Try it
From the listing below, retype exactly the line holding "installed in any", the line holding "Andrew O’Brien", and the lines between them; skip everything else.

##### Exercise data #####

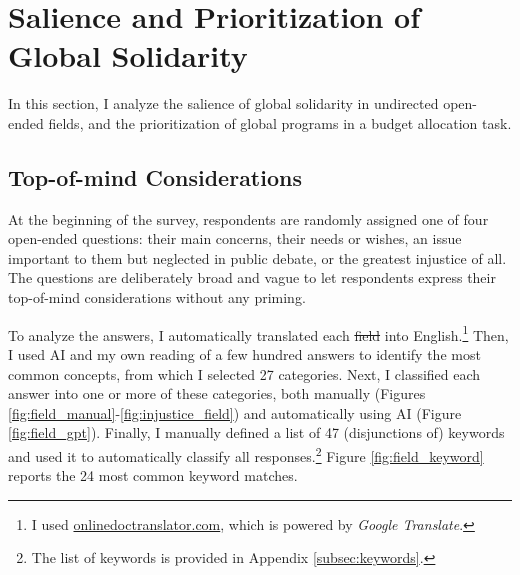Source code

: \documentclass[12pt,english]{article}
\makeatletter
\providecommand{\DIFaddtex}[1]{{\protect\color{blue}\uwave{#1}}} %
\providecommand{\DIFdeltex}[1]{{\protect\color{red}\sout{#1}}} %
\providecommand{\DIFaddbegin}{} %
\providecommand{\DIFaddend}{} %
\providecommand{\DIFdelbegin}{} %
\providecommand{\DIFdelend}{} %
\providecommand{\DIFadd}[1]{\texorpdfstring{\DIFaddtex{#1}}{#1}} %
\providecommand{\DIFdel}[1]{\texorpdfstring{\DIFdeltex{#1}}{}} %
\providecommand{\DIFscaledelfig}{0.5}
\newlength{\DIFdelgraphicswidth} %
\newlength{\DIFdelgraphicsheight} %
\providecommand{\DIFaddincludegraphics}[2][]{{\color{blue}\fbox{\DIFOincludegraphics[#1]{#2}}}} %
\providecommand{\DIFdelincludegraphics}[2][]{%
\sbox{\DIFdelgraphicsbox}{\DIFOincludegraphics[#1]{#2}}%
\settoboxwidth{\DIFdelgraphicswidth}{\DIFdelgraphicsbox} %
\settoboxtotalheight{\DIFdelgraphicsheight}{\DIFdelgraphicsbox} %
\scalebox{\DIFscaledelfig}{%
\parbox[b]{\DIFdelgraphicswidth}{\usebox{\DIFdelgraphicsbox}\\[-\baselineskip] \rule{\DIFdelgraphicswidth}{0em}}\llap{\resizebox{\DIFdelgraphicswidth}{\DIFdelgraphicsheight}{%
\setlength{\unitlength}{\DIFdelgraphicswidth}%
\begin{picture}(1,1)%
\thicklines\linethickness{2pt} %
{\color[rgb]{1,0,0}\put(0,0){\framebox(1,1){}}}%
{\color[rgb]{1,0,0}\put(0,0){\line( 1,1){1}}}%
{\color[rgb]{1,0,0}\put(0,1){\line(1,-1){1}}}%
\end{picture}%
}\hspace*{3pt}}} %
} %
\DeclareRobustCommand{\DIFaddbegin}{\DIFOaddbegin \let\includegraphics\DIFaddincludegraphics} %
\DeclareRobustCommand{\DIFaddend}{\DIFOaddend \let\includegraphics\DIFOincludegraphics} %
\DeclareRobustCommand{\DIFdelbegin}{\DIFOdelbegin \let\includegraphics\DIFdelincludegraphics} %
\DeclareRobustCommand{\DIFdelend}{\DIFOaddend \let\includegraphics\DIFOincludegraphics} %
\let\sout@orig\sout %
\renewcommand{\sout}[1]{\ifmmode\text{\sout@orig{\ensuremath{#1}}}\else\sout@orig{#1}\fi} %
\makeatother
\begin{document}
\section{Salience and Prioritization of Global Solidarity\label{sec:salience}}
In this section, I analyze the salience of global solidarity in undirected open-ended fields, and the prioritization of global programs in a budget allocation task.

\subsection{Top-of-mind Considerations}\label{subsec:considerations}

At the beginning of the survey, respondents are randomly assigned one of four open-ended questions: their main concerns, their needs or wishes, an issue important to them but neglected in public debate, or the greatest injustice of all. The questions are deliberately broad and vague to let respondents express their top-of-mind considerations without any priming. 

To analyze the answers, I automatically translated each \DIFdelbegin \DIFdel{field }\DIFdelend \DIFaddbegin \DIFadd{answer }\DIFaddend into English.\footnote{I used \href{https://www.onlinedoctranslator.com/en/translationform}{onlinedoctranslator.com}, which is powered by \textit{Google Translate}.} 
Then, I used AI and my own reading of a few hundred answers to identify the most common concepts, from which I selected 27 categories. Next, I classified each answer into one or more of these categories, both manually (Figures \ref{fig:field_manual}-\ref{fig:injustice_field}) and automatically using AI (Figure \ref{fig:field_gpt}). Finally, I manually defined a list of 47 (disjunctions of) keywords and used it to automatically classify all responses.\footnote{The list of keywords is provided in Appendix \ref{subsec:keywords}.} Figure \ref{fig:field_keyword} reports the 24 most common keyword matches. 
\end{document}

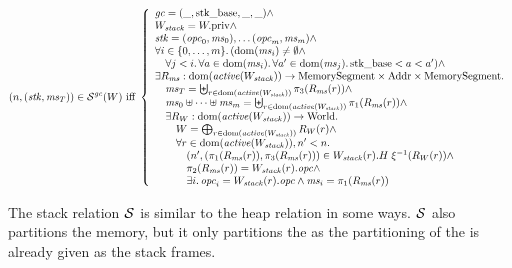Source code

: \begin{jversion}
\begin{definition}
  \label{def:stack-rel}
\[
  \memSatStack{\stk,\ms_T}{W} \text{ iff } 
  \left\{
    \begin{array}{l}
      \gc = (\_,\stkb,\_,\_) \wedge \\
      W_\var{stack} = \pwpriv \wedge \\
      \stk = (\opc_0,\ms_0), \dots (\opc_m,\ms_m) \wedge \\
      \forall i \in \{0,\dots,m\} \ldotp (\dom(\ms_i) \neq \emptyset \wedge\\
      \quad \forall j < i \ldotp \forall a \in \dom(\ms_i) \ldotp \forall a' \in \dom(\ms_j) \ldotp \stkb < a < a') \wedge\\
      \exists R_\ms : \dom(\activeReg{W_\var{stack}}) \fun \MemSeg \times \Addr \times \MemSeg \ldotp \\
      \quad \ms_T = \biguplus_{r \in \dom(\activeReg{W_\var{stack}})} \pi_3(R_\ms(r)) \wedge \\
      \quad \ms_0 \uplus \dots \uplus \ms_m = \biguplus_{r \in \dom(\activeReg{W_\var{stack}})} \pi_1(R_\ms(r)) \wedge \\
      \quad \exists R_W : \dom(\activeReg{W_\var{stack}}) \fun \World \ldotp \\
      \qquad W = \bigoplus_{r \in \dom(\activeReg{W_\var{stack}})} R_W(r) \wedge \\
      \qquad \forall r \in \dom(\activeReg{W_\var{stack}}), n' < n\ldotp \\
      \qquad \quad \npair[n']{(\pi_1(R_\ms(r)),\pi_3(R_\ms(r))} \in W_\var{stack}(r).H \; \xi^{-1}(R_W(r)) \wedge\\
      \qquad \quad \pi_2(R_\ms(r)) = W_\var{stack}(r).\opc \wedge\\
      \qquad \quad \exists i \ldotp \opc_i = W_\var{stack}(r).\opc \wedge \ms_i = \pi_1 (R_\ms(r))
    \end{array}
  \right.
\]
\end{definition}
The stack relation $\lrstk[]$ is similar to the heap relation in some ways.
$\lrstk[]$ also partitions the memory, but it only partitions the \trgcm{} as the partitioning of the \srccm{} is already given as the stack frames.




\end{jversion}

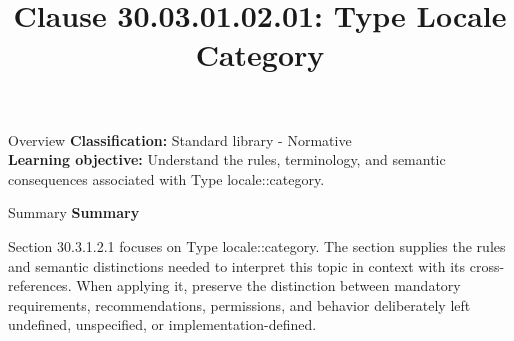 \documentclass[10pt,letterpaper]{article}
\title{Clause 30.03.01.02.01: Type Locale Category}
\author{}
\date{}
\begin{document}
\maketitle
\begin{CornellOverviewBox}{Overview}
\textbf{Classification:} Standard library - Normative\\[2pt]
\textbf{Learning objective:} Understand the rules, terminology, and semantic consequences associated with Type locale::category.
\end{CornellOverviewBox}\begin{CornellSummaryBox}{Summary}
{\sffamily\bfseries\color{Accent} Summary}\par\vspace{3pt}Section 30.3.1.2.1 focuses on Type locale::category. The section supplies the rules and semantic distinctions needed to interpret this topic in context with its cross-references. When applying it, preserve the distinction between mandatory requirements, recommendations, permissions, and behavior deliberately left undefined, unspecified, or implementation-defined.
\end{CornellSummaryBox}
\end{document}
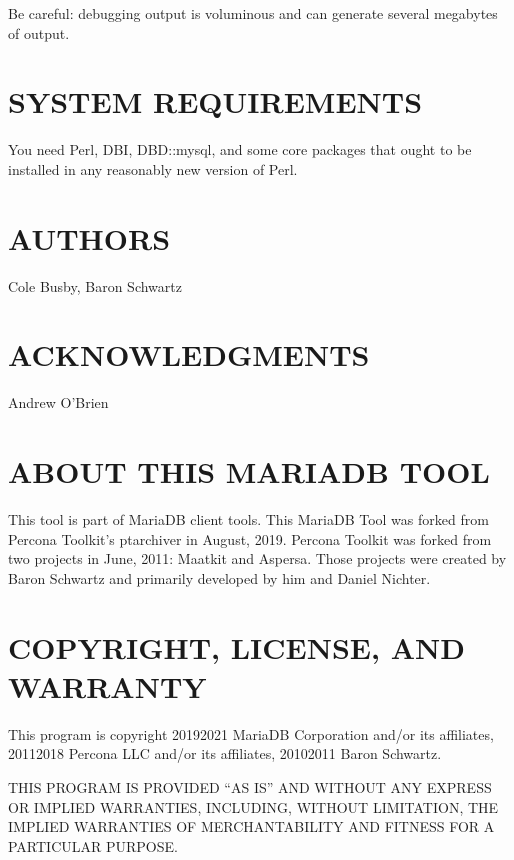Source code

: \documentclass[letterpaper,10pt,english]{sphinxmanual}
\begin{document}
\sphinxAtStartPar
Be careful: debugging output is voluminous and can generate several megabytes
of output.


\section{SYSTEM REQUIREMENTS}
\label{\detokenize{mariadb-archiver:system-requirements}}
\sphinxAtStartPar
You need Perl, DBI, DBD::mysql, and some core packages that ought to be
installed in any reasonably new version of Perl.


\section{AUTHORS}
\label{\detokenize{mariadb-archiver:authors}}
\sphinxAtStartPar
Cole Busby, Baron Schwartz


\section{ACKNOWLEDGMENTS}
\label{\detokenize{mariadb-archiver:acknowledgments}}
\sphinxAtStartPar
Andrew O’Brien


\section{ABOUT THIS MARIADB TOOL}
\label{\detokenize{mariadb-archiver:about-this-mariadb-tool}}
\sphinxAtStartPar
This tool is part of MariaDB client tools. This MariaDB Tool was forked from
Percona Toolkit’s pt\sphinxhyphen{}archiver in August, 2019. Percona Toolkit was forked from two
projects in June, 2011: Maatkit and Aspersa.  Those projects were created by
Baron Schwartz and primarily developed by him and Daniel Nichter.


\section{COPYRIGHT, LICENSE, AND WARRANTY}
\label{\detokenize{mariadb-archiver:copyright-license-and-warranty}}
\sphinxAtStartPar
This program is copyright 2019\sphinxhyphen{}2021 MariaDB Corporation and/or its affiliates,
2011\sphinxhyphen{}2018 Percona LLC and/or its affiliates, 2010\sphinxhyphen{}2011 Baron Schwartz.

\sphinxAtStartPar
THIS PROGRAM IS PROVIDED “AS IS” AND WITHOUT ANY EXPRESS OR IMPLIED
WARRANTIES, INCLUDING, WITHOUT LIMITATION, THE IMPLIED WARRANTIES OF
MERCHANTABILITY AND FITNESS FOR A PARTICULAR PURPOSE.
\end{document}
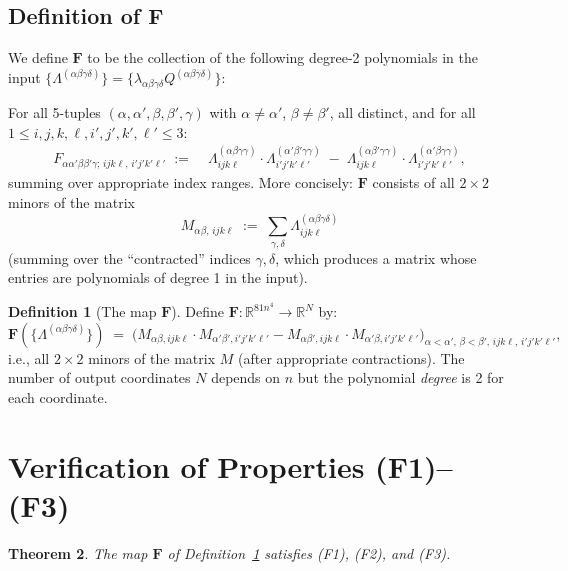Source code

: \documentclass[12pt]{article}
\newtheorem{theorem}{Theorem}
\theoremstyle{definition}
\newtheorem{definition}[theorem]{Definition}
\theoremstyle{remark}
\begin{document}
\subsection{Definition of $\mathbf{F}$}

We define $\mathbf{F}$ to be the collection of the following degree-2 polynomials
in the input $\{\Lambda^{(\alpha\beta\gamma\delta)}\} =
\{\lambda_{\alpha\beta\gamma\delta}Q^{(\alpha\beta\gamma\delta)}\}$:

For all 5-tuples $(\alpha,\alpha',\beta,\beta',\gamma)$ with
$\alpha\neq\alpha'$, $\beta\neq\beta'$, all distinct, and for all
$1\leq i,j,k,\ell,i',j',k',\ell'\leq 3$:
\begin{align}
  F_{\alpha\alpha'\beta\beta'\gamma;\,ij k\ell,\,i'j'k'\ell'}
  \;:=\;
  &\Lambda^{(\alpha\beta\gamma\gamma)}_{ijk\ell}\cdot
   \Lambda^{(\alpha'\beta'\gamma\gamma)}_{i'j'k'\ell'}
  \;-\;
   \Lambda^{(\alpha\beta'\gamma\gamma)}_{ijk\ell}\cdot
   \Lambda^{(\alpha'\beta\gamma\gamma)}_{i'j'k'\ell'}, \label{eq:F}
\end{align}
summing over appropriate index ranges.  More concisely: $\mathbf{F}$ consists
of all $2\times 2$ minors of the matrix
\[
  M_{\alpha\beta,\,ijk\ell}
  \;:=\;
  \sum_{\gamma,\delta}\Lambda^{(\alpha\beta\gamma\delta)}_{ijk\ell}
\]
(summing over the ``contracted'' indices $\gamma,\delta$, which produces a
matrix whose entries are polynomials of degree 1 in the input).

\begin{definition}[The map $\mathbf{F}$]\label{def:F}
Define $\mathbf{F}:\mathbb{R}^{81n^4}\to\mathbb{R}^N$ by:
\[
  \mathbf{F}(\{\Lambda^{(\alpha\beta\gamma\delta)}\})
  \;=\;
  \bigl(M_{\alpha\beta,ijk\ell}\cdot M_{\alpha'\beta',i'j'k'\ell'}
  - M_{\alpha\beta',ijk\ell}\cdot M_{\alpha'\beta,i'j'k'\ell'}\bigr)
  _{\alpha<\alpha',\,\beta<\beta',\,ijk\ell,\,i'j'k'\ell'},
\]
i.e., all $2\times 2$ minors of the matrix $M$ (after appropriate contractions).
The number of output coordinates $N$ depends on $n$ but the polynomial
\emph{degree} is 2 for each coordinate.
\end{definition}

\section{Verification of Properties (F1)--(F3)}

\begin{theorem}\label{thm:main}
The map $\mathbf{F}$ of Definition~\ref{def:F} satisfies (F1), (F2), and (F3).
\end{theorem}
\end{document}
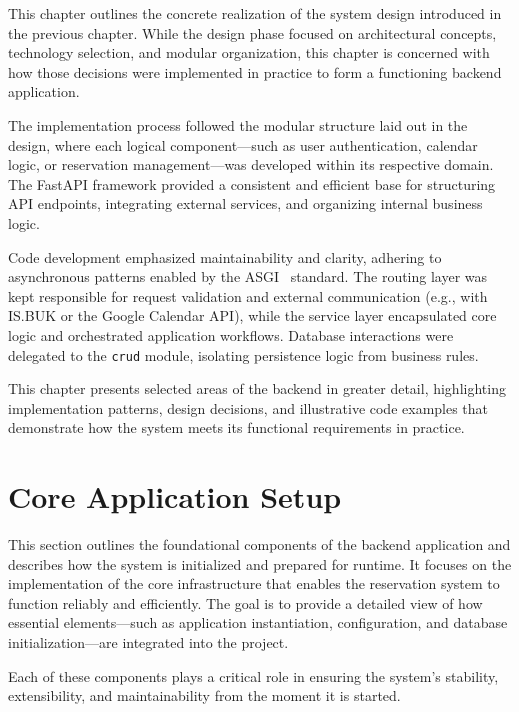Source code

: This chapter outlines the concrete realization of the system design introduced in the previous chapter. While the design phase focused on architectural concepts, technology selection, and modular organization, this chapter is concerned with how those decisions were implemented in practice to form a functioning backend application.

The implementation process followed the modular structure laid out in the design, where each logical component—such as user authentication, calendar logic, or reservation management—was developed within its respective domain. The FastAPI framework provided a consistent and efficient base for structuring API endpoints, integrating external services, and organizing internal business logic.

Code development emphasized maintainability and clarity, adhering to asynchronous patterns enabled by the ASGI~\cite{ASGI} standard. The routing layer was kept responsible for request validation and external communication (e.g., with IS.BUK or the Google Calendar API), while the service layer encapsulated core logic and orchestrated application workflows. Database interactions were delegated to the \texttt{crud} module, isolating persistence logic from business rules.

This chapter presents selected areas of the backend in greater detail, highlighting implementation patterns, design decisions, and illustrative code examples that demonstrate how the system meets its functional requirements in practice.

\section{Core Application Setup}

This section outlines the foundational components of the backend application and describes how the system is initialized and prepared for runtime. It focuses on the implementation of the core infrastructure that enables the reservation system to function reliably and efficiently. The goal is to provide a detailed view of how essential elements—such as application instantiation, configuration, and database initialization—are integrated into the project.

Each of these components plays a critical role in ensuring the system's stability, extensibility, and maintainability from the moment it is started.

#####

Exercise solution
installed in any reasonably new version of Perl.


\section{AUTHORS}
\label{\detokenize{mariadb-archiver:authors}}
\sphinxAtStartPar
Cole Busby, Baron Schwartz


\section{ACKNOWLEDGMENTS}
\label{\detokenize{mariadb-archiver:acknowledgments}}
\sphinxAtStartPar
Andrew O’Brien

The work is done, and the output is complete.